Exercise objective:
For the listing below, report all lines that hold the word "editing".

Data records:

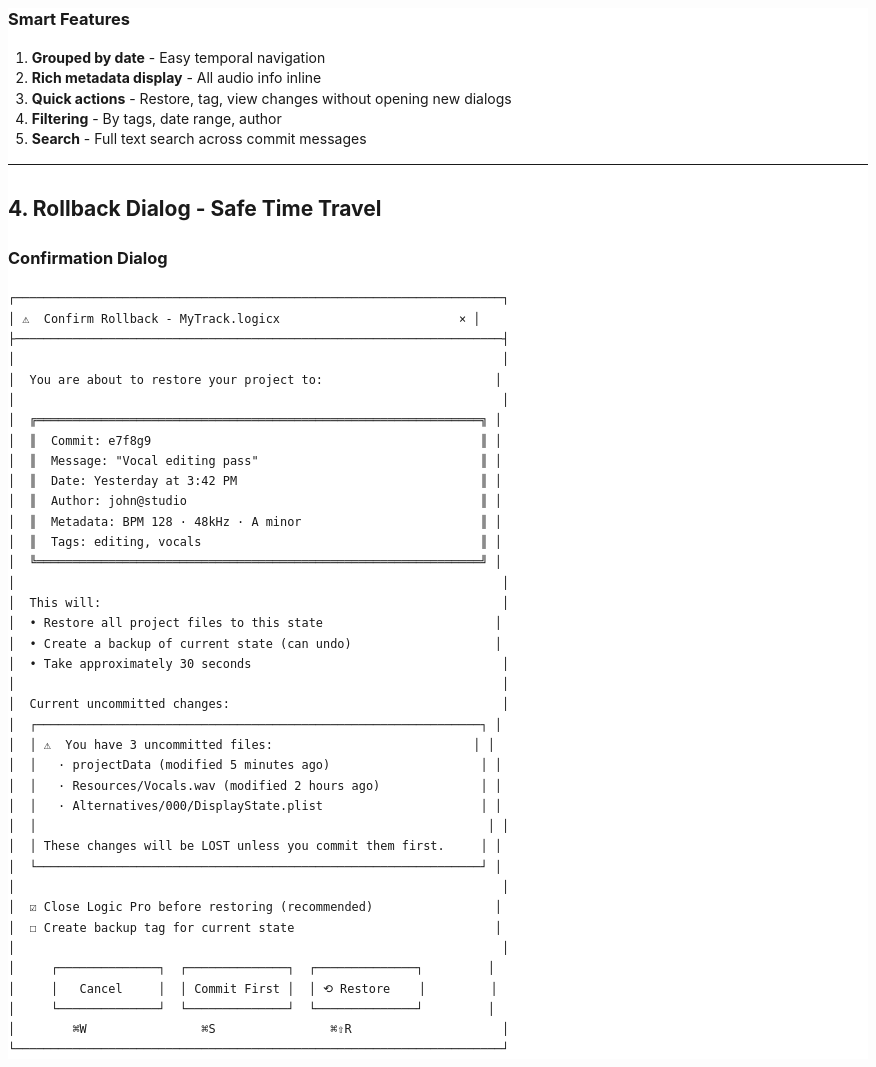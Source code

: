 ### Smart Features
1. **Grouped by date** - Easy temporal navigation
2. **Rich metadata display** - All audio info inline
3. **Quick actions** - Restore, tag, view changes without opening new dialogs
4. **Filtering** - By tags, date range, author
5. **Search** - Full text search across commit messages

---

## 4. Rollback Dialog - Safe Time Travel

### Confirmation Dialog
```
┌────────────────────────────────────────────────────────────────────┐
│ ⚠️  Confirm Rollback - MyTrack.logicx                         × │
├────────────────────────────────────────────────────────────────────┤
│                                                                    │
│  You are about to restore your project to:                        │
│                                                                    │
│  ╔══════════════════════════════════════════════════════════════╗ │
│  ║  Commit: e7f8g9                                              ║ │
│  ║  Message: "Vocal editing pass"                               ║ │
│  ║  Date: Yesterday at 3:42 PM                                  ║ │
│  ║  Author: john@studio                                         ║ │
│  ║  Metadata: BPM 128 · 48kHz · A minor                         ║ │
│  ║  Tags: editing, vocals                                       ║ │
│  ╚══════════════════════════════════════════════════════════════╝ │
│                                                                    │
│  This will:                                                        │
│  • Restore all project files to this state                        │
│  • Create a backup of current state (can undo)                    │
│  • Take approximately 30 seconds                                   │
│                                                                    │
│  Current uncommitted changes:                                      │
│  ┌──────────────────────────────────────────────────────────────┐ │
│  │ ⚠️  You have 3 uncommitted files:                            │ │
│  │   · projectData (modified 5 minutes ago)                     │ │
│  │   · Resources/Vocals.wav (modified 2 hours ago)              │ │
│  │   · Alternatives/000/DisplayState.plist                      │ │
│  │                                                               │ │
│  │ These changes will be LOST unless you commit them first.     │ │
│  └──────────────────────────────────────────────────────────────┘ │
│                                                                    │
│  ☑ Close Logic Pro before restoring (recommended)                 │
│  ☐ Create backup tag for current state                            │
│                                                                    │
│     ┌──────────────┐  ┌──────────────┐  ┌──────────────┐         │
│     │   Cancel     │  │ Commit First │  │ ⟲ Restore    │         │
│     └──────────────┘  └──────────────┘  └──────────────┘         │
│        ⌘W                ⌘S                ⌘⇧R                     │
└────────────────────────────────────────────────────────────────────┘
```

Exercise result:
│  ║  Message: "Vocal editing pass"                               ║ │
│  ║  Tags: editing, vocals                                       ║ │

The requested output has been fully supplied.